On Wednesday night, his second trip across the Tasman ended in a similar fashion - minus the disrespect.
Mikhailovich needed just one combination to stop King Davidson (20-3) in his tracks inside two minutes in the co-main event of the Next Gen fight night in Brisbane, stunning his counterpart with a right cross and landing a couple of quick follow up hooks to send Davidson to the canvas. While Davidson was able to get back to his feet, his corner waved the towel and the referee called the fight, with Mikhailovich claiming a first-round knockout and improving his record to 17-0.
"I wasn't expecting that, but the right hand from hell landed tonight," Mikhailovich said after the bout, before going on to call out the winner of the upcoming bout between Australian sluggers Issac Hardman and Michael Zerafa.
"Whoever wins that fight, they've got to come see me. I'm the sandman of this division. I'm going to take you all out; take you down under. You've got nothing on me."

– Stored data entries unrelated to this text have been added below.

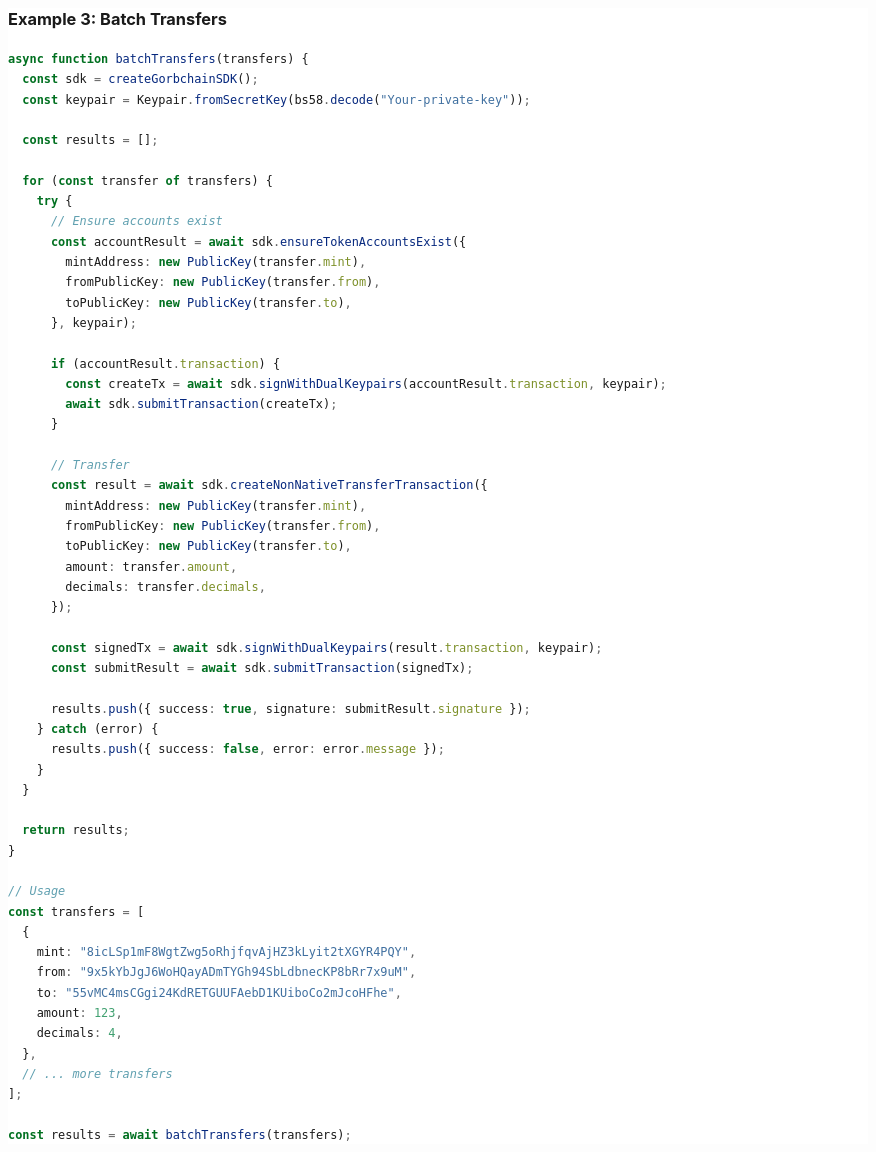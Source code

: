 ### Example 3: Batch Transfers

```typescript
async function batchTransfers(transfers) {
  const sdk = createGorbchainSDK();
  const keypair = Keypair.fromSecretKey(bs58.decode("Your-private-key"));

  const results = [];

  for (const transfer of transfers) {
    try {
      // Ensure accounts exist
      const accountResult = await sdk.ensureTokenAccountsExist({
        mintAddress: new PublicKey(transfer.mint),
        fromPublicKey: new PublicKey(transfer.from),
        toPublicKey: new PublicKey(transfer.to),
      }, keypair);

      if (accountResult.transaction) {
        const createTx = await sdk.signWithDualKeypairs(accountResult.transaction, keypair);
        await sdk.submitTransaction(createTx);
      }

      // Transfer
      const result = await sdk.createNonNativeTransferTransaction({
        mintAddress: new PublicKey(transfer.mint),
        fromPublicKey: new PublicKey(transfer.from),
        toPublicKey: new PublicKey(transfer.to),
        amount: transfer.amount,
        decimals: transfer.decimals,
      });

      const signedTx = await sdk.signWithDualKeypairs(result.transaction, keypair);
      const submitResult = await sdk.submitTransaction(signedTx);

      results.push({ success: true, signature: submitResult.signature });
    } catch (error) {
      results.push({ success: false, error: error.message });
    }
  }

  return results;
}

// Usage
const transfers = [
  {
    mint: "8icLSp1mF8WgtZwg5oRhjfqvAjHZ3kLyit2tXGYR4PQY",
    from: "9x5kYbJgJ6WoHQayADmTYGh94SbLdbnecKP8bRr7x9uM",
    to: "55vMC4msCGgi24KdRETGUUFAebD1KUiboCo2mJcoHFhe",
    amount: 123,
    decimals: 4,
  },
  // ... more transfers
];

const results = await batchTransfers(transfers);
```
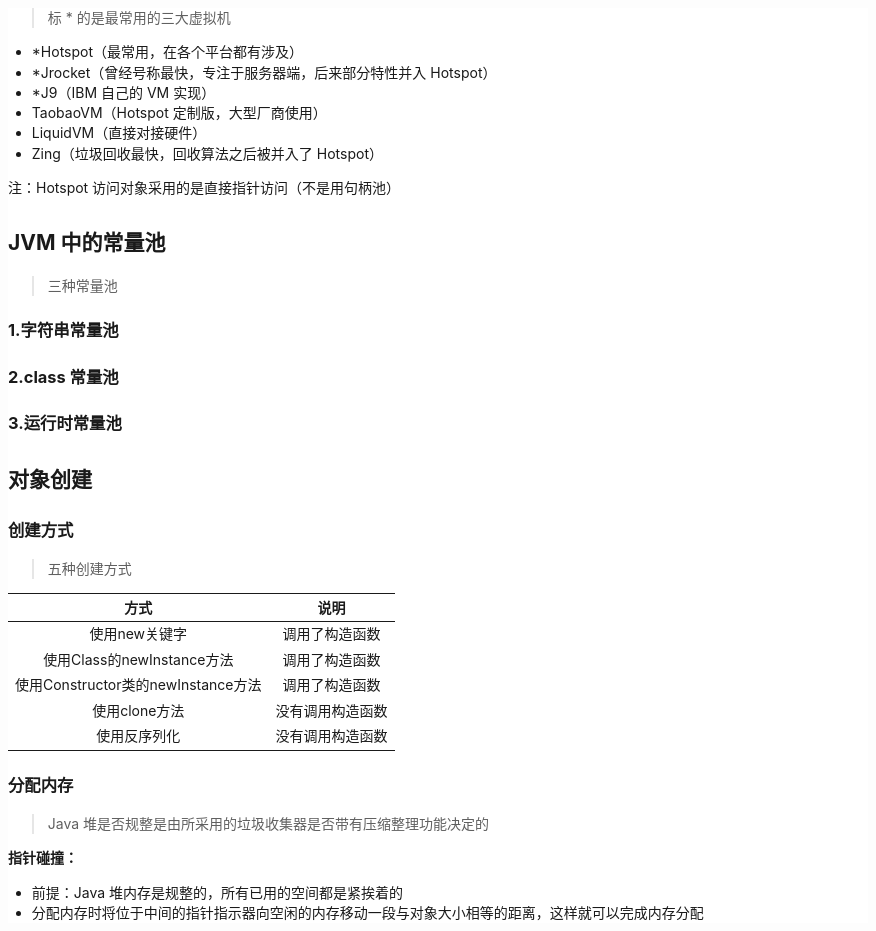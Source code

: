 > 标 * 的是最常用的三大虚拟机

- *Hotspot（最常用，在各个平台都有涉及）
- *Jrocket（曾经号称最快，专注于服务器端，后来部分特性并入 Hotspot）
- *J9（IBM 自己的 VM 实现）
- TaobaoVM（Hotspot 定制版，大型厂商使用）
- LiquidVM（直接对接硬件）
- Zing（垃圾回收最快，回收算法之后被并入了 Hotspot）

注：Hotspot 访问对象采用的是直接指针访问（不是用句柄池）



## JVM 中的常量池

> 三种常量池

### 1.字符串常量池



### 2.class 常量池



### 3.运行时常量池





## 对象创建

### 创建方式

> 五种创建方式

|                方式                |       说明       |
| :--------------------------------: | :--------------: |
|           使用new关键字            |  调用了构造函数  |
|     使用Class的newInstance方法     |  调用了构造函数  |
| 使用Constructor类的newInstance方法 |  调用了构造函数  |
|           使用clone方法            | 没有调用构造函数 |
|            使用反序列化            | 没有调用构造函数 |


### 分配内存

> Java 堆是否规整是由所采用的垃圾收集器是否带有压缩整理功能决定的

**指针碰撞：**

- 前提：Java 堆内存是规整的，所有已用的空间都是紧挨着的
- 分配内存时将位于中间的指针指示器向空闲的内存移动一段与对象大小相等的距离，这样就可以完成内存分配
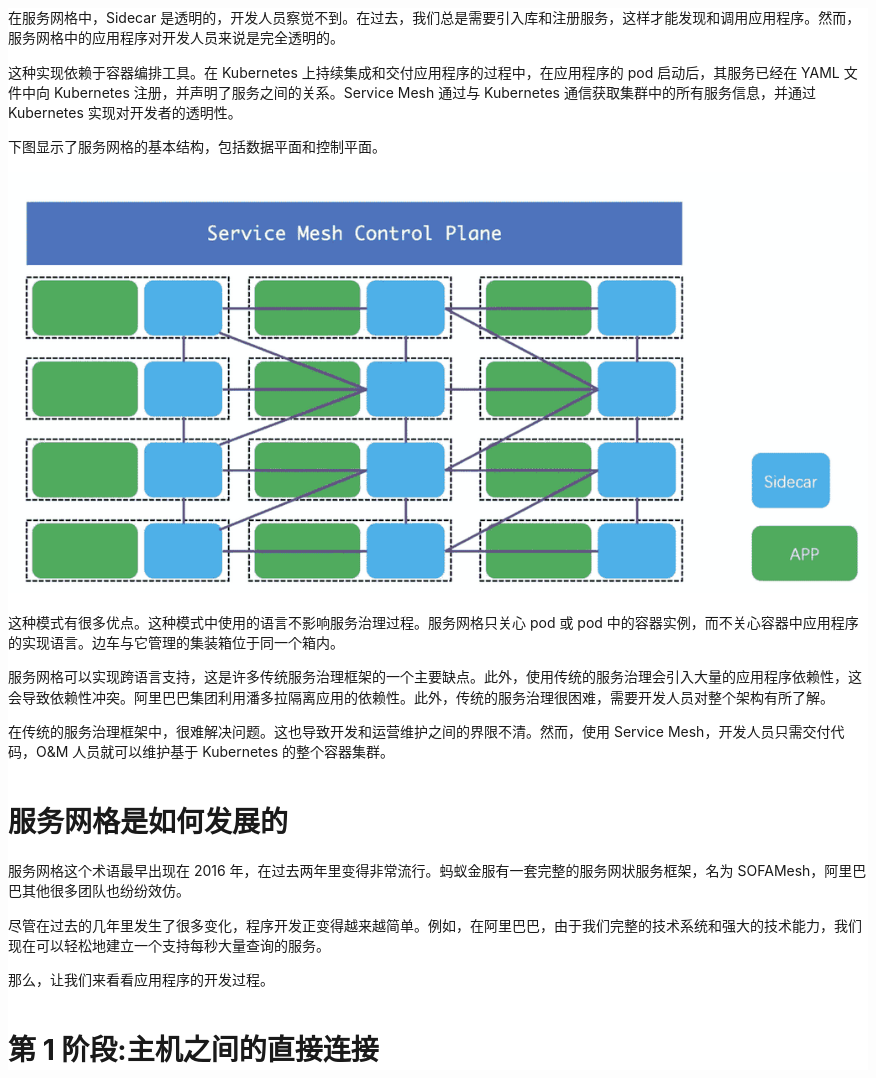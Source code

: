 在服务网格中，Sidecar 是透明的，开发人员察觉不到。在过去，我们总是需要引入库和注册服务，这样才能发现和调用应用程序。然而，服务网格中的应用程序对开发人员来说是完全透明的。

这种实现依赖于容器编排工具。在 Kubernetes 上持续集成和交付应用程序的过程中，在应用程序的 pod 启动后，其服务已经在 YAML 文件中向 Kubernetes 注册，并声明了服务之间的关系。Service Mesh 通过与 Kubernetes 通信获取集群中的所有服务信息，并通过 Kubernetes 实现对开发者的透明性。

下图显示了服务网格的基本结构，包括数据平面和控制平面。

![](img/8c47c1458e143ce252fe3487925e0596.png)

这种模式有很多优点。这种模式中使用的语言不影响服务治理过程。服务网格只关心 pod 或 pod 中的容器实例，而不关心容器中应用程序的实现语言。边车与它管理的集装箱位于同一个箱内。

服务网格可以实现跨语言支持，这是许多传统服务治理框架的一个主要缺点。此外，使用传统的服务治理会引入大量的应用程序依赖性，这会导致依赖性冲突。阿里巴巴集团利用潘多拉隔离应用的依赖性。此外，传统的服务治理很困难，需要开发人员对整个架构有所了解。

在传统的服务治理框架中，很难解决问题。这也导致开发和运营维护之间的界限不清。然而，使用 Service Mesh，开发人员只需交付代码，O&M 人员就可以维护基于 Kubernetes 的整个容器集群。

# 服务网格是如何发展的

服务网格这个术语最早出现在 2016 年，在过去两年里变得非常流行。蚂蚁金服有一套完整的服务网状服务框架，名为 SOFAMesh，阿里巴巴其他很多团队也纷纷效仿。

尽管在过去的几年里发生了很多变化，程序开发正变得越来越简单。例如，在阿里巴巴，由于我们完整的技术系统和强大的技术能力，我们现在可以轻松地建立一个支持每秒大量查询的服务。

那么，让我们来看看应用程序的开发过程。

# 第 1 阶段:主机之间的直接连接
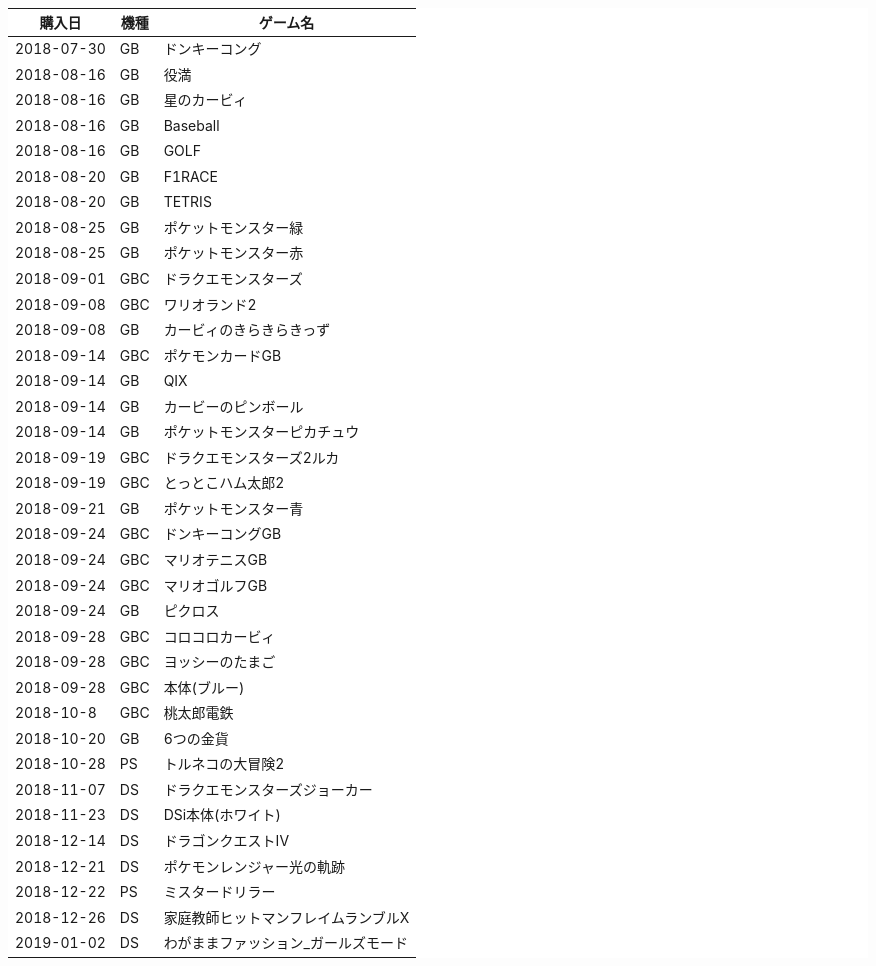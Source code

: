|購入日|機種|ゲーム名|
|-----|----|-------|
|2018-07-30|GB|ドンキーコング|
|2018-08-16|GB|役満|
|2018-08-16|GB|星のカービィ|
|2018-08-16|GB|Baseball|
|2018-08-16|GB|GOLF|
|2018-08-20|GB|F1RACE|
|2018-08-20|GB|TETRIS|
|2018-08-25|GB|ポケットモンスター緑|
|2018-08-25|GB|ポケットモンスター赤|
|2018-09-01|GBC|ドラクエモンスターズ|
|2018-09-08|GBC|ワリオランド2|
|2018-09-08|GB|カービィのきらきらきっず|
|2018-09-14|GBC|ポケモンカードGB|
|2018-09-14|GB|QIX|
|2018-09-14|GB|カービーのピンボール|
|2018-09-14|GB|ポケットモンスターピカチュウ|
|2018-09-19|GBC|ドラクエモンスターズ2ルカ|
|2018-09-19|GBC|とっとこハム太郎2|
|2018-09-21|GB|ポケットモンスター青|
|2018-09-24|GBC|ドンキーコングGB|
|2018-09-24|GBC|マリオテニスGB|
|2018-09-24|GBC|マリオゴルフGB|
|2018-09-24|GB|ピクロス|
|2018-09-28|GBC|コロコロカービィ|
|2018-09-28|GBC|ヨッシーのたまご|
|2018-09-28|GBC|本体(ブルー)|
|2018-10-8|GBC|桃太郎電鉄|
|2018-10-20|GB|6つの金貨|
|2018-10-28|PS|トルネコの大冒険2|
|2018-11-07|DS|ドラクエモンスターズジョーカー|
|2018-11-23|DS|DSi本体(ホワイト)|
|2018-12-14|DS|ドラゴンクエストIV|
|2018-12-21|DS|ポケモンレンジャー光の軌跡|
|2018-12-22|PS|ミスタードリラー|
|2018-12-26|DS|家庭教師ヒットマンフレイムランブルX|
|2019-01-02|DS|わがままファッション_ガールズモード|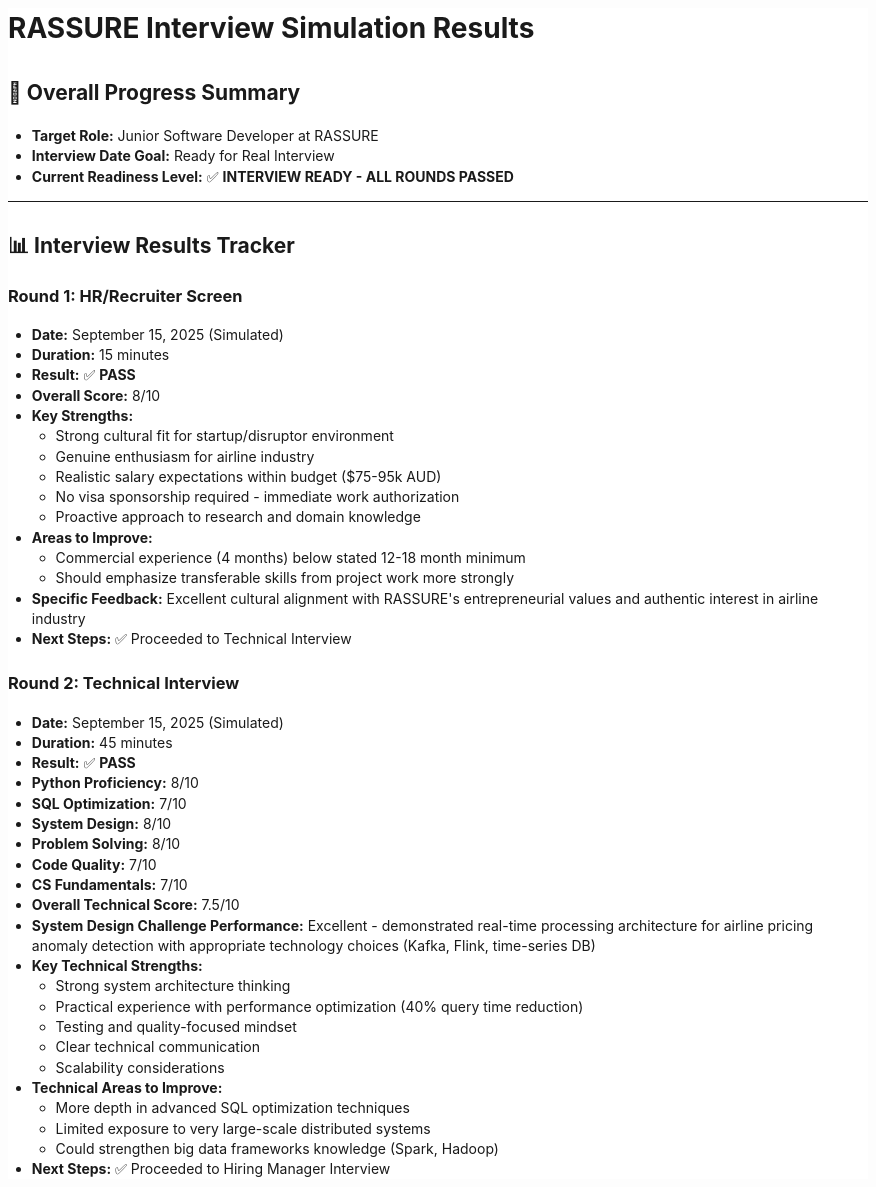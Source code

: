# RASSURE Interview Simulation Results

## 🎯 Overall Progress Summary
- **Target Role:** Junior Software Developer at RASSURE
- **Interview Date Goal:** Ready for Real Interview
- **Current Readiness Level:** ✅ **INTERVIEW READY - ALL ROUNDS PASSED**

---

## 📊 Interview Results Tracker

### Round 1: HR/Recruiter Screen
- **Date:** September 15, 2025 (Simulated)
- **Duration:** 15 minutes
- **Result:** ✅ **PASS**
- **Overall Score:** 8/10
- **Key Strengths:**
  - Strong cultural fit for startup/disruptor environment
  - Genuine enthusiasm for airline industry
  - Realistic salary expectations within budget ($75-95k AUD)
  - No visa sponsorship required - immediate work authorization
  - Proactive approach to research and domain knowledge
- **Areas to Improve:**
  - Commercial experience (4 months) below stated 12-18 month minimum
  - Should emphasize transferable skills from project work more strongly
- **Specific Feedback:** Excellent cultural alignment with RASSURE's entrepreneurial values and authentic interest in airline industry
- **Next Steps:** ✅ Proceeded to Technical Interview

### Round 2: Technical Interview  
- **Date:** September 15, 2025 (Simulated)
- **Duration:** 45 minutes
- **Result:** ✅ **PASS**
- **Python Proficiency:** 8/10
- **SQL Optimization:** 7/10  
- **System Design:** 8/10
- **Problem Solving:** 8/10
- **Code Quality:** 7/10
- **CS Fundamentals:** 7/10
- **Overall Technical Score:** 7.5/10
- **System Design Challenge Performance:** Excellent - demonstrated real-time processing architecture for airline pricing anomaly detection with appropriate technology choices (Kafka, Flink, time-series DB)
- **Key Technical Strengths:**
  - Strong system architecture thinking
  - Practical experience with performance optimization (40% query time reduction)
  - Testing and quality-focused mindset
  - Clear technical communication
  - Scalability considerations
- **Technical Areas to Improve:**
  - More depth in advanced SQL optimization techniques
  - Limited exposure to very large-scale distributed systems
  - Could strengthen big data frameworks knowledge (Spark, Hadoop)
- **Next Steps:** ✅ Proceeded to Hiring Manager Interview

Having recently signed a long-term agreement with Dean Lonergan of D&L Events, a fight between Mikhailovich and either Hardman or Zerafa would be a tantalising prospect as the 24-year-old from the Peach Boxing gym in Auckland looks to continue his rise – and after his first two performances in Australia, it would be an easy sell for promoters.
It capped off a successful night for the Kiwi contingent, after Peach Boxing stablemate Jerome Pampellone impressed in his debut outing away from home in a light heavyweight shutout against Lucas Miller.
It was a well-rounded performance from the 25-year-old against the extremely durable Miller. Pampellone displayed his ability to throw with power for all 10 rounds but not waste his energy in the process, his clinch work, and how well he wears a shot – with Miller landing several strong right hands as the fight went on.
He made great adjustments for where the fight went, and connected on more than 45 per cent of his 577 attempted strikes to claim a unanimous decision (100-89 x2, 99-90).
It was clear from the early stages of the first round that Pampellone was a class above his opponent in terms of pure boxing skill, with crisp work through the opening three minutes.
With a 7cm reach advantage, he worked well behind his jab, measuring it nicely and picking when to follow it up with power in his right hand well.
With success going almost exclusively upstairs in the opening round, Pampellone's corner asked him to work the body in the second, and he obliged.
Investing in the body quickly paid dividends for Pampellone, who stung Miller upstairs before pummelling a few shots into his midriff and forcing Miller to take a knee, securing a 10-8 round.
It seemed like the fight was trending toward an early finish, but nobody told Miller. Having only been stopped once in his career – against the impressive power of knockout artist Issac Hardman – Miller played to his strengths to stay in the fight.
Pampellone was controlling the fight at range, but in the clinch Miller had some success of his own. With the fight being over 10 rounds, Miller looked to lean on Pampellone in close and try to burn the engine of the young Kiwi.
But while Miller was able to land some good shots throughout, none seemed to be powerful enough to deter Pampellone, who was willing to wear one in order to return two or three.
Ultimately, Pampellone wasn't able to get the fight finished early, but his performance and ability to alter his approach depending on where the fight went showed why he has so many admirers who believe he could go a long way in the sport.